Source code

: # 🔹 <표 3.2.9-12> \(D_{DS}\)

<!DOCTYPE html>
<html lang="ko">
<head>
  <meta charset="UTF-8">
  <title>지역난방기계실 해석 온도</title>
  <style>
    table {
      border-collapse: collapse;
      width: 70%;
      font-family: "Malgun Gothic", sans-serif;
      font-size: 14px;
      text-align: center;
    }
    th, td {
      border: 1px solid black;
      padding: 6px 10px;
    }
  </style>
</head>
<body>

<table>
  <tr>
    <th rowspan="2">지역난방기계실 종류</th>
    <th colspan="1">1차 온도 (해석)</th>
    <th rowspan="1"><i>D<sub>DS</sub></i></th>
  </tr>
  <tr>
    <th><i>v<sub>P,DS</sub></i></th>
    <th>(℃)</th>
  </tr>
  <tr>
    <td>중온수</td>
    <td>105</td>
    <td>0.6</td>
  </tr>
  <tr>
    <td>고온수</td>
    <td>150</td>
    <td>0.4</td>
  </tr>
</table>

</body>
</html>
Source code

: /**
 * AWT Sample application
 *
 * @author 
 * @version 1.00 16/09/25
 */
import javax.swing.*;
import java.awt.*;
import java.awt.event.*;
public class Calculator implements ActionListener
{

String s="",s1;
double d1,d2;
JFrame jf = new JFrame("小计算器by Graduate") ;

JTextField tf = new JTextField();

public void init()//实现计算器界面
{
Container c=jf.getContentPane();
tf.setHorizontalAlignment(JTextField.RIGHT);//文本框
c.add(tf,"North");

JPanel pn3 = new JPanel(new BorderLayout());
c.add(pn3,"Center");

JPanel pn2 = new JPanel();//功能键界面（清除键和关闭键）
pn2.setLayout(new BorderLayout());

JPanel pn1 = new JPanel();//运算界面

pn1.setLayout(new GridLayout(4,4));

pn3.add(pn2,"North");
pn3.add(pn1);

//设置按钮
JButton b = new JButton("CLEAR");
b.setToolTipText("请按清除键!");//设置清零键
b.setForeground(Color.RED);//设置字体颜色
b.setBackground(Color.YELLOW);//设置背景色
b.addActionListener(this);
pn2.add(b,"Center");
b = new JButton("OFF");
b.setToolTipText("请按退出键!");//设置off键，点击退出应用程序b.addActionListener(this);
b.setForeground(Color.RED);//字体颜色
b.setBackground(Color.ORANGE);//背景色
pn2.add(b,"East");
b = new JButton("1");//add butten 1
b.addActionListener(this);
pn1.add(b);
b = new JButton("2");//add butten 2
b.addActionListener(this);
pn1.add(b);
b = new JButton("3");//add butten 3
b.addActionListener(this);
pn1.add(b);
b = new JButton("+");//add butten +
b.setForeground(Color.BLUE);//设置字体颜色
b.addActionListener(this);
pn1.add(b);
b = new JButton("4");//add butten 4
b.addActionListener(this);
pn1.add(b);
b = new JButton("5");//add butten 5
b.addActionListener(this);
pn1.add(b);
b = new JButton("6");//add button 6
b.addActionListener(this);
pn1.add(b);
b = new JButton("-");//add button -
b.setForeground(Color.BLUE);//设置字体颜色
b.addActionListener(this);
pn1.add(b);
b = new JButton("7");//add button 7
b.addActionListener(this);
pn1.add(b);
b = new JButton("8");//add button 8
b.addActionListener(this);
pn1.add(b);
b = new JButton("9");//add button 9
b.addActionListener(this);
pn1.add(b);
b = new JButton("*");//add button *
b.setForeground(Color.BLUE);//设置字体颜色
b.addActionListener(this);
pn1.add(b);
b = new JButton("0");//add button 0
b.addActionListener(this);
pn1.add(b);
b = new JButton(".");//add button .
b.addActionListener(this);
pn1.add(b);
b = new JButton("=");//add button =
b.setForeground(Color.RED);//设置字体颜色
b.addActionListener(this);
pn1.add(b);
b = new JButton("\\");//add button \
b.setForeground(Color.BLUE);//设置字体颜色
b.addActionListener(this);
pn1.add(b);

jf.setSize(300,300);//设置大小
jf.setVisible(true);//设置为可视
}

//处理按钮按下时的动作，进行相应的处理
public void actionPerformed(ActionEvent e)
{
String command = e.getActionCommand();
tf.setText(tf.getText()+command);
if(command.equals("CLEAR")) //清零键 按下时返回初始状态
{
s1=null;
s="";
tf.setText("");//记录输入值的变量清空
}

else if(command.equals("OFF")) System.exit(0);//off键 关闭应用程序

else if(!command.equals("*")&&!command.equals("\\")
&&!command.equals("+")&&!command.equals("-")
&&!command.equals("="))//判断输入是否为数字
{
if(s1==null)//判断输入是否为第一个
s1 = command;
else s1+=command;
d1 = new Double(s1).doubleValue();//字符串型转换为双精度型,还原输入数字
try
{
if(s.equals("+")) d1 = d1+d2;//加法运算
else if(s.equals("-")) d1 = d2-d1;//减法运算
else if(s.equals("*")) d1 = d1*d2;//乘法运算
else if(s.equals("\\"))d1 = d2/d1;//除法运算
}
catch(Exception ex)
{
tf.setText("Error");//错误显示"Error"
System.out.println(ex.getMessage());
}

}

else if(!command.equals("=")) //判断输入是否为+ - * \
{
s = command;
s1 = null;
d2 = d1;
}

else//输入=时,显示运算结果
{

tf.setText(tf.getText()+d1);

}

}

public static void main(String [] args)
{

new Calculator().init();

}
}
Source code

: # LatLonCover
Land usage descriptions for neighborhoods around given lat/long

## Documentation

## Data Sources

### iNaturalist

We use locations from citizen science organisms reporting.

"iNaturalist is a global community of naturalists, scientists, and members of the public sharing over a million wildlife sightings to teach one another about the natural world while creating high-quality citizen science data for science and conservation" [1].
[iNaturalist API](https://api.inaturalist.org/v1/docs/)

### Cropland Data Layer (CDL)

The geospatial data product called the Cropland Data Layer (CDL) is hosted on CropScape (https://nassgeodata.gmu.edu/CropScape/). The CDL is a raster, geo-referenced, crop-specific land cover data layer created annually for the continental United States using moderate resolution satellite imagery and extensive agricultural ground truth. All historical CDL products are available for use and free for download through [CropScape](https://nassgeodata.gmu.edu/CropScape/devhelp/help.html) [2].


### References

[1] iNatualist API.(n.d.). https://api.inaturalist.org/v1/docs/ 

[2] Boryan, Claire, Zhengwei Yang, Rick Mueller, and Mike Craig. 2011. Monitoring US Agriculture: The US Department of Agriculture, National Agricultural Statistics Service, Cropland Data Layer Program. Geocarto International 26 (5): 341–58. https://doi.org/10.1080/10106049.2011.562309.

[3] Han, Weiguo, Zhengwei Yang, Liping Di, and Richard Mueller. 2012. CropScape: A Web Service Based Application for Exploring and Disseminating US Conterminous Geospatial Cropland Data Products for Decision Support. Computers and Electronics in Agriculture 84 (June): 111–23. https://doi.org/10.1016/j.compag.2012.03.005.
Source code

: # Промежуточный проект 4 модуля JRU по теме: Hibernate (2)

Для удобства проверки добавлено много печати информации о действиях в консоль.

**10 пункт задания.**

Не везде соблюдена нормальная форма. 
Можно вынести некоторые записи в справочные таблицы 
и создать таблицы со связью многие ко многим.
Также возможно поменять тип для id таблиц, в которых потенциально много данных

### [Work required]
Please return all of the records exactly.

### [Solution to this problem]
Source code

: # 🔹 <표 3.2.9-12> \(D_{DS}\)

<!DOCTYPE html>
<html lang="ko">
<head>
  <meta charset="UTF-8">
  <title>지역난방기계실 해석 온도</title>
  <style>
    table {
      border-collapse: collapse;
      width: 70%;
      font-family: "Malgun Gothic", sans-serif;
      font-size: 14px;
      text-align: center;
    }
    th, td {
      border: 1px solid black;
      padding: 6px 10px;
    }
  </style>
</head>
<body>

<table>
  <tr>
    <th rowspan="2">지역난방기계실 종류</th>
    <th colspan="1">1차 온도 (해석)</th>
    <th rowspan="1"><i>D<sub>DS</sub></i></th>
  </tr>
  <tr>
    <th><i>v<sub>P,DS</sub></i></th>
    <th>(℃)</th>
  </tr>
  <tr>
    <td>중온수</td>
    <td>105</td>
    <td>0.6</td>
  </tr>
  <tr>
    <td>고온수</td>
    <td>150</td>
    <td>0.4</td>
  </tr>
</table>

</body>
</html>
Source code

: /**
 * AWT Sample application
 *
 * @author 
 * @version 1.00 16/09/25
 */
import javax.swing.*;
import java.awt.*;
import java.awt.event.*;
public class Calculator implements ActionListener
{

String s="",s1;
double d1,d2;
JFrame jf = new JFrame("小计算器by Graduate") ;

JTextField tf = new JTextField();

public void init()//实现计算器界面
{
Container c=jf.getContentPane();
tf.setHorizontalAlignment(JTextField.RIGHT);//文本框
c.add(tf,"North");

JPanel pn3 = new JPanel(new BorderLayout());
c.add(pn3,"Center");

JPanel pn2 = new JPanel();//功能键界面（清除键和关闭键）
pn2.setLayout(new BorderLayout());

JPanel pn1 = new JPanel();//运算界面

pn1.setLayout(new GridLayout(4,4));

pn3.add(pn2,"North");
pn3.add(pn1);

//设置按钮
JButton b = new JButton("CLEAR");
b.setToolTipText("请按清除键!");//设置清零键
b.setForeground(Color.RED);//设置字体颜色
b.setBackground(Color.YELLOW);//设置背景色
b.addActionListener(this);
pn2.add(b,"Center");
b = new JButton("OFF");
b.setToolTipText("请按退出键!");//设置off键，点击退出应用程序b.addActionListener(this);
b.setForeground(Color.RED);//字体颜色
b.setBackground(Color.ORANGE);//背景色
pn2.add(b,"East");
b = new JButton("1");//add butten 1
b.addActionListener(this);
pn1.add(b);
b = new JButton("2");//add butten 2
b.addActionListener(this);
pn1.add(b);
b = new JButton("3");//add butten 3
b.addActionListener(this);
pn1.add(b);
b = new JButton("+");//add butten +
b.setForeground(Color.BLUE);//设置字体颜色
b.addActionListener(this);
pn1.add(b);
b = new JButton("4");//add butten 4
b.addActionListener(this);
pn1.add(b);
b = new JButton("5");//add butten 5
b.addActionListener(this);
pn1.add(b);
b = new JButton("6");//add button 6
b.addActionListener(this);
pn1.add(b);
b = new JButton("-");//add button -
b.setForeground(Color.BLUE);//设置字体颜色
b.addActionListener(this);
pn1.add(b);
b = new JButton("7");//add button 7
b.addActionListener(this);
pn1.add(b);
b = new JButton("8");//add button 8
b.addActionListener(this);
pn1.add(b);
b = new JButton("9");//add button 9
b.addActionListener(this);
pn1.add(b);
b = new JButton("*");//add button *
b.setForeground(Color.BLUE);//设置字体颜色
b.addActionListener(this);
pn1.add(b);
b = new JButton("0");//add button 0
b.addActionListener(this);
pn1.add(b);
b = new JButton(".");//add button .
b.addActionListener(this);
pn1.add(b);
b = new JButton("=");//add button =
b.setForeground(Color.RED);//设置字体颜色
b.addActionListener(this);
pn1.add(b);
b = new JButton("\\");//add button \
b.setForeground(Color.BLUE);//设置字体颜色
b.addActionListener(this);
pn1.add(b);

jf.setSize(300,300);//设置大小
jf.setVisible(true);//设置为可视
}

//处理按钮按下时的动作，进行相应的处理
public void actionPerformed(ActionEvent e)
{
String command = e.getActionCommand();
tf.setText(tf.getText()+command);
if(command.equals("CLEAR")) //清零键 按下时返回初始状态
{
s1=null;
s="";
tf.setText("");//记录输入值的变量清空
}

else if(command.equals("OFF")) System.exit(0);//off键 关闭应用程序

else if(!command.equals("*")&&!command.equals("\\")
&&!command.equals("+")&&!command.equals("-")
&&!command.equals("="))//判断输入是否为数字
{
if(s1==null)//判断输入是否为第一个
s1 = command;
else s1+=command;
d1 = new Double(s1).doubleValue();//字符串型转换为双精度型,还原输入数字
try
{
if(s.equals("+")) d1 = d1+d2;//加法运算
else if(s.equals("-")) d1 = d2-d1;//减法运算
else if(s.equals("*")) d1 = d1*d2;//乘法运算
else if(s.equals("\\"))d1 = d2/d1;//除法运算
}
catch(Exception ex)
{
tf.setText("Error");//错误显示"Error"
System.out.println(ex.getMessage());
}

}

else if(!command.equals("=")) //判断输入是否为+ - * \
{
s = command;
s1 = null;
d2 = d1;
}

else//输入=时,显示运算结果
{

tf.setText(tf.getText()+d1);

}

}

public static void main(String [] args)
{

new Calculator().init();

}
}
Source code

: # LatLonCover
Land usage descriptions for neighborhoods around given lat/long

## Documentation

## Data Sources

### iNaturalist

We use locations from citizen science organisms reporting.

"iNaturalist is a global community of naturalists, scientists, and members of the public sharing over a million wildlife sightings to teach one another about the natural world while creating high-quality citizen science data for science and conservation" [1].
[iNaturalist API](https://api.inaturalist.org/v1/docs/)

### Cropland Data Layer (CDL)

The geospatial data product called the Cropland Data Layer (CDL) is hosted on CropScape (https://nassgeodata.gmu.edu/CropScape/). The CDL is a raster, geo-referenced, crop-specific land cover data layer created annually for the continental United States using moderate resolution satellite imagery and extensive agricultural ground truth. All historical CDL products are available for use and free for download through [CropScape](https://nassgeodata.gmu.edu/CropScape/devhelp/help.html) [2].


### References

[1] iNatualist API.(n.d.). https://api.inaturalist.org/v1/docs/ 

[2] Boryan, Claire, Zhengwei Yang, Rick Mueller, and Mike Craig. 2011. Monitoring US Agriculture: The US Department of Agriculture, National Agricultural Statistics Service, Cropland Data Layer Program. Geocarto International 26 (5): 341–58. https://doi.org/10.1080/10106049.2011.562309.

[3] Han, Weiguo, Zhengwei Yang, Liping Di, and Richard Mueller. 2012. CropScape: A Web Service Based Application for Exploring and Disseminating US Conterminous Geospatial Cropland Data Products for Decision Support. Computers and Electronics in Agriculture 84 (June): 111–23. https://doi.org/10.1016/j.compag.2012.03.005.
Source code

: # Промежуточный проект 4 модуля JRU по теме: Hibernate (2)

Для удобства проверки добавлено много печати информации о действиях в консоль.

**10 пункт задания.**

Не везде соблюдена нормальная форма. 
Можно вынести некоторые записи в справочные таблицы 
и создать таблицы со связью многие ко многим.
Также возможно поменять тип для id таблиц, в которых потенциально много данных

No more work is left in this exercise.